Newmark Mayor Ras Baraka speaks during the fall 2018 opening of One Theater Square, a luxury apartment building in the city. — Courtesy: Dranoff Properties/NJPAC
By Joshua Burd
Local officials in Newark are one step closer to launching a land banking program that would allow it to acquire and assemble blighted properties for redevelopment or restoration.
Mayor Ras Baraka announced Thursday that the city council has voted to advance an agreement that establishes the program and designates Invest Newark, the municipality’s economic development arm, as the new entity overseeing the land bank. The measure still requires a second vote, but is expected to pass and pave the way for a new community revitalization tool.
“The Land Bank gives us the opportunity to be very creative, imaginative and expeditious about how we deal with properties that have been blighted for decades,” Baraka said in a prepared statement. “Instead of spending millions of dollars trying to keep properties up, we can make them a key to the revitalization of our neighborhoods.”
Enabled by state legislation, which Gov. Phil Murphy signed last summer, the program aims to help cities and towns tackle the scores of vacant and abandoned properties within their borders. Many of those properties sit idle and pay no taxes, but Newark officials noted that cities have lacked a key tool to help them gain control over the problem.
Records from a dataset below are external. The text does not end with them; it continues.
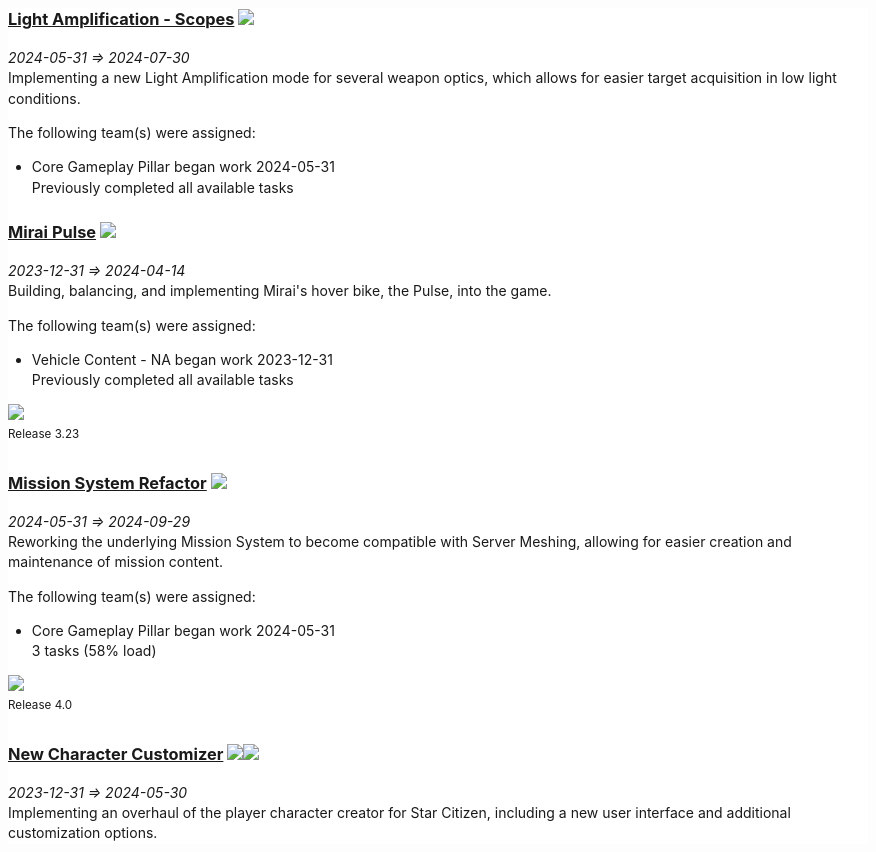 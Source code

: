 ### **<a href="https://robertsspaceindustries.com/roadmap/progress-tracker/deliverables/25cj0l0m6ff1k" target="_blank">Light Amplification - Scopes</a>** <span><img src="https://robertsspaceindustries.com/media/b9ka4ohfxyb1kr/source/StarCitizen_Square_LargeTrademark_White_Transparent.png"/></span> ###  
*2024-05-31 => 2024-07-30*  
Implementing a new Light Amplification mode for several weapon optics, which allows for easier
target acquisition in low light conditions.  
  
The following team(s) were assigned:  
* Core Gameplay Pillar began work 2024-05-31  
Previously completed all available tasks  
  
### **<a href="https://robertsspaceindustries.com/roadmap/progress-tracker/deliverables/iitoof5xubwt6" target="_blank">Mirai Pulse</a>** <span><img src="https://robertsspaceindustries.com/media/b9ka4ohfxyb1kr/source/StarCitizen_Square_LargeTrademark_White_Transparent.png"/></span> ###  
*2023-12-31 => 2024-04-14*  
Building, balancing, and implementing Mirai's hover bike, the Pulse, into the game.  
  
The following team(s) were assigned:  
* Vehicle Content - NA began work 2023-12-31  
Previously completed all available tasks  
  
![](https://media.robertsspaceindustries.com/slp0u937q6i57/source.jpg)  
<sup>Release 3.23</sup>  

### **<a href="https://robertsspaceindustries.com/roadmap/progress-tracker/deliverables/c878u7ck5q9jz" target="_blank">Mission System Refactor</a>** <span><img src="https://robertsspaceindustries.com/media/b9ka4ohfxyb1kr/source/StarCitizen_Square_LargeTrademark_White_Transparent.png"/></span> ###  
*2024-05-31 => 2024-09-29*  
Reworking the underlying Mission System to become compatible with Server Meshing, allowing for
easier creation and maintenance of mission content.  
  
The following team(s) were assigned:  
* Core Gameplay Pillar began work 2024-05-31  
3 tasks (58% load)  
  
![](https://robertsspaceindustries.com/media/giumwh9py9qw0r/source/Mission_3_Hammerhed_4K.jpg)  
<sup>Release 4.0</sup>  

### **<a href="https://robertsspaceindustries.com/roadmap/progress-tracker/deliverables/2b6s6c5z4q3nq" target="_blank">New Character Customizer</a>** <span><img src="https://robertsspaceindustries.com/media/b9ka4ohfxyb1kr/source/StarCitizen_Square_LargeTrademark_White_Transparent.png"/></span><span><img src="https://robertsspaceindustries.com/media/z2vo2a613vja6r/source/Squadron42_White_Reserved_Transparent.png"/></span> ###  
*2023-12-31 => 2024-05-30*  
Implementing an overhaul of the player character creator for Star Citizen, including a new user
interface and additional customization options.  
   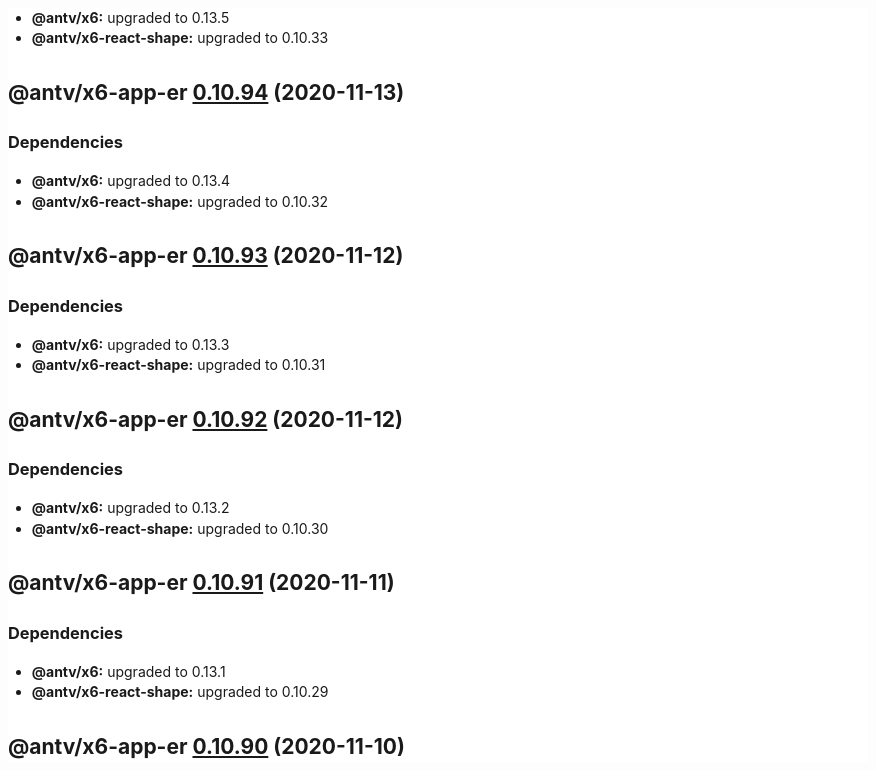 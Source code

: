 * **@antv/x6:** upgraded to 0.13.5
* **@antv/x6-react-shape:** upgraded to 0.10.33

## @antv/x6-app-er [0.10.94](https://github.com/antvis/x6/compare/@antv/x6-app-er@0.10.93...@antv/x6-app-er@0.10.94) (2020-11-13)





### Dependencies

* **@antv/x6:** upgraded to 0.13.4
* **@antv/x6-react-shape:** upgraded to 0.10.32

## @antv/x6-app-er [0.10.93](https://github.com/antvis/x6/compare/@antv/x6-app-er@0.10.92...@antv/x6-app-er@0.10.93) (2020-11-12)





### Dependencies

* **@antv/x6:** upgraded to 0.13.3
* **@antv/x6-react-shape:** upgraded to 0.10.31

## @antv/x6-app-er [0.10.92](https://github.com/antvis/x6/compare/@antv/x6-app-er@0.10.91...@antv/x6-app-er@0.10.92) (2020-11-12)





### Dependencies

* **@antv/x6:** upgraded to 0.13.2
* **@antv/x6-react-shape:** upgraded to 0.10.30

## @antv/x6-app-er [0.10.91](https://github.com/antvis/x6/compare/@antv/x6-app-er@0.10.90...@antv/x6-app-er@0.10.91) (2020-11-11)





### Dependencies

* **@antv/x6:** upgraded to 0.13.1
* **@antv/x6-react-shape:** upgraded to 0.10.29

## @antv/x6-app-er [0.10.90](https://github.com/antvis/x6/compare/@antv/x6-app-er@0.10.89...@antv/x6-app-er@0.10.90) (2020-11-10)
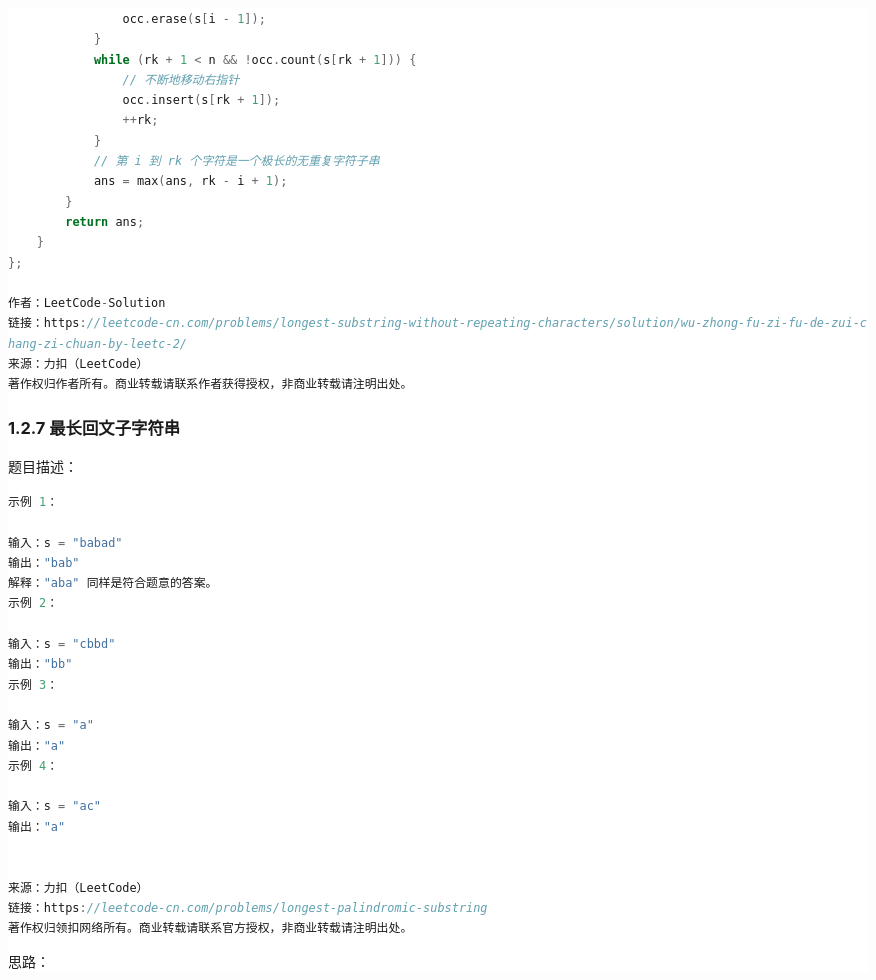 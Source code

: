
 ```c++
                occ.erase(s[i - 1]);
            }
            while (rk + 1 < n && !occ.count(s[rk + 1])) {
                // 不断地移动右指针
                occ.insert(s[rk + 1]);
                ++rk;
            }
            // 第 i 到 rk 个字符是一个极长的无重复字符子串
            ans = max(ans, rk - i + 1);
        }
        return ans;
    }
};

作者：LeetCode-Solution
链接：https://leetcode-cn.com/problems/longest-substring-without-repeating-characters/solution/wu-zhong-fu-zi-fu-de-zui-chang-zi-chuan-by-leetc-2/
来源：力扣（LeetCode）
著作权归作者所有。商业转载请联系作者获得授权，非商业转载请注明出处。
```

### 1.2.7 最长回文子字符串

题目描述：

```c++
示例 1：

输入：s = "babad"
输出："bab"
解释："aba" 同样是符合题意的答案。
示例 2：

输入：s = "cbbd"
输出："bb"
示例 3：

输入：s = "a"
输出："a"
示例 4：

输入：s = "ac"
输出："a"
 

来源：力扣（LeetCode）
链接：https://leetcode-cn.com/problems/longest-palindromic-substring
著作权归领扣网络所有。商业转载请联系官方授权，非商业转载请注明出处。
```

思路：
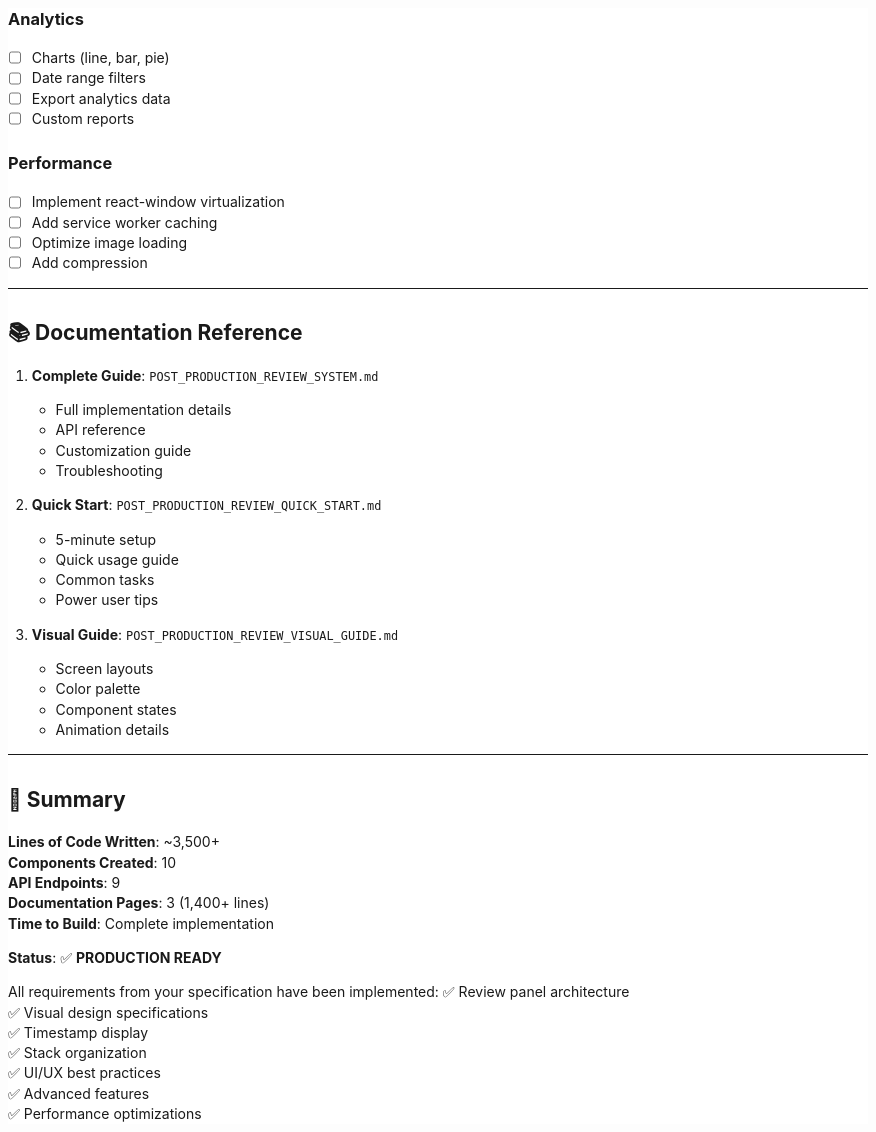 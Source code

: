 ### Analytics
- [ ] Charts (line, bar, pie)
- [ ] Date range filters
- [ ] Export analytics data
- [ ] Custom reports

### Performance
- [ ] Implement react-window virtualization
- [ ] Add service worker caching
- [ ] Optimize image loading
- [ ] Add compression

---

## 📚 Documentation Reference

1. **Complete Guide**: `POST_PRODUCTION_REVIEW_SYSTEM.md`
   - Full implementation details
   - API reference
   - Customization guide
   - Troubleshooting

2. **Quick Start**: `POST_PRODUCTION_REVIEW_QUICK_START.md`
   - 5-minute setup
   - Quick usage guide
   - Common tasks
   - Power user tips

3. **Visual Guide**: `POST_PRODUCTION_REVIEW_VISUAL_GUIDE.md`
   - Screen layouts
   - Color palette
   - Component states
   - Animation details

---

## 🎉 Summary

**Lines of Code Written**: ~3,500+  
**Components Created**: 10  
**API Endpoints**: 9  
**Documentation Pages**: 3 (1,400+ lines)  
**Time to Build**: Complete implementation  

**Status**: ✅ **PRODUCTION READY**

All requirements from your specification have been implemented:
✅ Review panel architecture  
✅ Visual design specifications  
✅ Timestamp display  
✅ Stack organization  
✅ UI/UX best practices  
✅ Advanced features  
✅ Performance optimizations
Through land banks, communities can now acquire and maintain vacant and abandoned properties in what the state describes as a “systematic fashion,” then dispose of them in ways that ensure they are redeveloped or reused for long-term community benefit. The program can help towns and cities assemble and restore problem properties and put them back on the tax rolls, with a designated land bank entity spearheading those efforts.
Land bank entities will be permitted to acquire properties on their own and act as a municipality’s agent to purchase liens at a tax sale, carry out lien foreclosures and take individual abandoned properties. State officials have noted that the program would mimic a formula that has succeeded in Ohio, Michigan and New York, while also hoping that Newark will serve as a model for other cities across New Jersey.